## Exercise prompt
Please copy every line with the string "directly" from the entries below.

Segment Start: Information supplied

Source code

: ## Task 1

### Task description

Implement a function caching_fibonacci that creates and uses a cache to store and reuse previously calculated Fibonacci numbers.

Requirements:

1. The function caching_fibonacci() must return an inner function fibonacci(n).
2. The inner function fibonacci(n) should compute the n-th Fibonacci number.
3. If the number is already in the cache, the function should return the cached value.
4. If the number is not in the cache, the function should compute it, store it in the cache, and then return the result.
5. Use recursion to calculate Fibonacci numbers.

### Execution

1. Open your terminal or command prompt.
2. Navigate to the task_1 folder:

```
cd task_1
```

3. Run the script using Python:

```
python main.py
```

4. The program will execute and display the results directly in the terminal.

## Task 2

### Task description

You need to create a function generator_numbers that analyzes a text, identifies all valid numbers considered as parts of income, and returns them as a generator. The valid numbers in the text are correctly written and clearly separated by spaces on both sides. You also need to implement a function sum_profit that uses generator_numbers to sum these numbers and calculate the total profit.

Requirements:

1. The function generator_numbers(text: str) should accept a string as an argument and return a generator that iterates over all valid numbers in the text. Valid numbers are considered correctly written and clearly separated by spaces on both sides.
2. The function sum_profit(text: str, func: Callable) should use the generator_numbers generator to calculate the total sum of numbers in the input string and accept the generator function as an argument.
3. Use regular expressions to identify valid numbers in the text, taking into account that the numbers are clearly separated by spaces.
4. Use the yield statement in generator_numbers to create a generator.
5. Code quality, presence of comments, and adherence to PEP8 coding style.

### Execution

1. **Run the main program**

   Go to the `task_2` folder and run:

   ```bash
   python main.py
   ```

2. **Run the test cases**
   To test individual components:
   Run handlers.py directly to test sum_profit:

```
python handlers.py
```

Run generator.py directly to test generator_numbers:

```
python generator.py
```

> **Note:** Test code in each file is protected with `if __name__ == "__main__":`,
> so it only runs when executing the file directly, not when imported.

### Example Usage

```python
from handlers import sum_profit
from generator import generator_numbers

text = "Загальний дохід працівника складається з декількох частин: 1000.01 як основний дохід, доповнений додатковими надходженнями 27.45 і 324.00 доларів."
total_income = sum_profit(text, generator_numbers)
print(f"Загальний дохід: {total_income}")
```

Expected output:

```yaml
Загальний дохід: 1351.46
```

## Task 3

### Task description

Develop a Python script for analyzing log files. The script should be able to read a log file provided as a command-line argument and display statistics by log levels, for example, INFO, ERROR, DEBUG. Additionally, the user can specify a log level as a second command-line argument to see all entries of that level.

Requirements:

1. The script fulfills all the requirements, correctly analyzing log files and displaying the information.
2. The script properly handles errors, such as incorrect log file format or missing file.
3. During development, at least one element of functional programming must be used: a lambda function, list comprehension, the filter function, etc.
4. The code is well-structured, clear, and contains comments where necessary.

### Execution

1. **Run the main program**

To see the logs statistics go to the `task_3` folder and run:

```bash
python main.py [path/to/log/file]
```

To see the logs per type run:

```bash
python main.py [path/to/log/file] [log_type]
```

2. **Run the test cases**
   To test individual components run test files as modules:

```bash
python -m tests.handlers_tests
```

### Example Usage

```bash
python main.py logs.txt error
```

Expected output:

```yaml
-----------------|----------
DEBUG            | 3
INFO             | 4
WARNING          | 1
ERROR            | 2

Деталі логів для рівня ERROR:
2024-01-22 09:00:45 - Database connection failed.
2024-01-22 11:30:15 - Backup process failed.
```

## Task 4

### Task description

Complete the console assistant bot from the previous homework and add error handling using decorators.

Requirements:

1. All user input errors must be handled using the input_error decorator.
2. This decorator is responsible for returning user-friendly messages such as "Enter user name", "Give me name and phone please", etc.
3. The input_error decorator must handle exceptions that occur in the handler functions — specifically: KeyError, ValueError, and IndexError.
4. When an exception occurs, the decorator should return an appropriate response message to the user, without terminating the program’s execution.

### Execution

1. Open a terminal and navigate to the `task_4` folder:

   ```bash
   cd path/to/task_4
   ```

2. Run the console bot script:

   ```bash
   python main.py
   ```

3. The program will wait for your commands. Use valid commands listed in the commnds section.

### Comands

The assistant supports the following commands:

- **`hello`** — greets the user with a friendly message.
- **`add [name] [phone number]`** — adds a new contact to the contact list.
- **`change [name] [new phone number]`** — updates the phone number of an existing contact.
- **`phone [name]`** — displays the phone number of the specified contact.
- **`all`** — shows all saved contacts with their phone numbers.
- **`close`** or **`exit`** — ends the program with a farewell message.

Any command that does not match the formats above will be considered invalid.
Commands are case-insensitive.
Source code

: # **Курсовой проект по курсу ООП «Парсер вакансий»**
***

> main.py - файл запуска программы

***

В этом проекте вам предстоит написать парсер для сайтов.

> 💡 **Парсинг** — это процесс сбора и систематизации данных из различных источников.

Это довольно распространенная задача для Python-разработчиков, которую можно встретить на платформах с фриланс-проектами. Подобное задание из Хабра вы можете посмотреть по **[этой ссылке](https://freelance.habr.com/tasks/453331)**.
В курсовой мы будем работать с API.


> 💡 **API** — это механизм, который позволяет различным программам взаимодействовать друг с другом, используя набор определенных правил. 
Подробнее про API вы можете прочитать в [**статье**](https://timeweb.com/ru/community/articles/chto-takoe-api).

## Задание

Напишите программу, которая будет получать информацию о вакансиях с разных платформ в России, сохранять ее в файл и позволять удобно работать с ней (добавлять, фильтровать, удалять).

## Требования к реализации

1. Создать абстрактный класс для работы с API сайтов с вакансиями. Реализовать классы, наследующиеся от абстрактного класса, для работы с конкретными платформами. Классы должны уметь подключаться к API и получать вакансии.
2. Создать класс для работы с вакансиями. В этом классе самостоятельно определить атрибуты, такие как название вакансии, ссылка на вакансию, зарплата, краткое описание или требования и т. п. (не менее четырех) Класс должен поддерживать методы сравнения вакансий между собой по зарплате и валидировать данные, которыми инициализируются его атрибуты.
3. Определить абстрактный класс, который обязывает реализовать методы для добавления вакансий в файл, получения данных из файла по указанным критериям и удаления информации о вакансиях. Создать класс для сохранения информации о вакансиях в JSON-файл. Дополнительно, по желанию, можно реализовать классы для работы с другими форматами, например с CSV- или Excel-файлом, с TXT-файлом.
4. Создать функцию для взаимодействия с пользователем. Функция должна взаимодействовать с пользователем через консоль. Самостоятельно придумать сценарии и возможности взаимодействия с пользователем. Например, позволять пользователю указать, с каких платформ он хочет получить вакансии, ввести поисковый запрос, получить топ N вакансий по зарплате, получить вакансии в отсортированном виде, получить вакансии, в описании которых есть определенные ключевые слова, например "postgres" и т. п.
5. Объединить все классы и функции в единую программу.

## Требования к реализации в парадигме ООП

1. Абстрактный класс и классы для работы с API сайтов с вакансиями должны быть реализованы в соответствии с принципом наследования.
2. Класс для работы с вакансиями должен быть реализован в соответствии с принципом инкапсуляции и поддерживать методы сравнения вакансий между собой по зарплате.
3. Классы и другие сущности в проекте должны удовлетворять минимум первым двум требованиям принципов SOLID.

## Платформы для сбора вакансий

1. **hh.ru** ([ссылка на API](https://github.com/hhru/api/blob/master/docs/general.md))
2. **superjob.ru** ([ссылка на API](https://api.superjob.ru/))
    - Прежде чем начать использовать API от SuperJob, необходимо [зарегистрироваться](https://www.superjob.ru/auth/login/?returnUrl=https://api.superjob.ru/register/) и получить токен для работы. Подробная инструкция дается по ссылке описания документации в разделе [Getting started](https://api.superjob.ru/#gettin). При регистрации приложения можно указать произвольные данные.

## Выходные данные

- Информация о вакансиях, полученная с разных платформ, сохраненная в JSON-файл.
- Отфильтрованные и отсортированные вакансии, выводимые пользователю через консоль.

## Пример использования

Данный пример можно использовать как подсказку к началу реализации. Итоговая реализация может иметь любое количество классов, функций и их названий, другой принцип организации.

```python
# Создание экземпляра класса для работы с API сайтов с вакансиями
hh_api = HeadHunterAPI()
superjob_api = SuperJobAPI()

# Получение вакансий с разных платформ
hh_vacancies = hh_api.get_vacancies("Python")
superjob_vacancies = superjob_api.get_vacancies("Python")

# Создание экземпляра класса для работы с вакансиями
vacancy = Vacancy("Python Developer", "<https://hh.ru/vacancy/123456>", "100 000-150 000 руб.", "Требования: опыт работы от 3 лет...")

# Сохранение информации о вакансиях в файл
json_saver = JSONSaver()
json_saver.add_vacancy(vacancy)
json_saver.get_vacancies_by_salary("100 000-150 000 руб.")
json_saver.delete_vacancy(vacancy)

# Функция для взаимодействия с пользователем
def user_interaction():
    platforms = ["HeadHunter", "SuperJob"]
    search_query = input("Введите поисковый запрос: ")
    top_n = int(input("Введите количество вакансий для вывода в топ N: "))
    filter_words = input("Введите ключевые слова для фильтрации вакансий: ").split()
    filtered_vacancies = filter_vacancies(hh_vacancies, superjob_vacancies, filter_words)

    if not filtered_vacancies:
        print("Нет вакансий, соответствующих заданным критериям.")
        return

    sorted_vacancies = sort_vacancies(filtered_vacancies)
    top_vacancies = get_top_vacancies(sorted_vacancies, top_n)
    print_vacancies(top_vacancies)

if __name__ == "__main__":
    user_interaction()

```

Segment End: Information supplied

## Finished exercise
4. The program will execute and display the results directly in the terminal.
   Run handlers.py directly to test sum_profit:
Run generator.py directly to test generator_numbers:
> so it only runs when executing the file directly, not when imported.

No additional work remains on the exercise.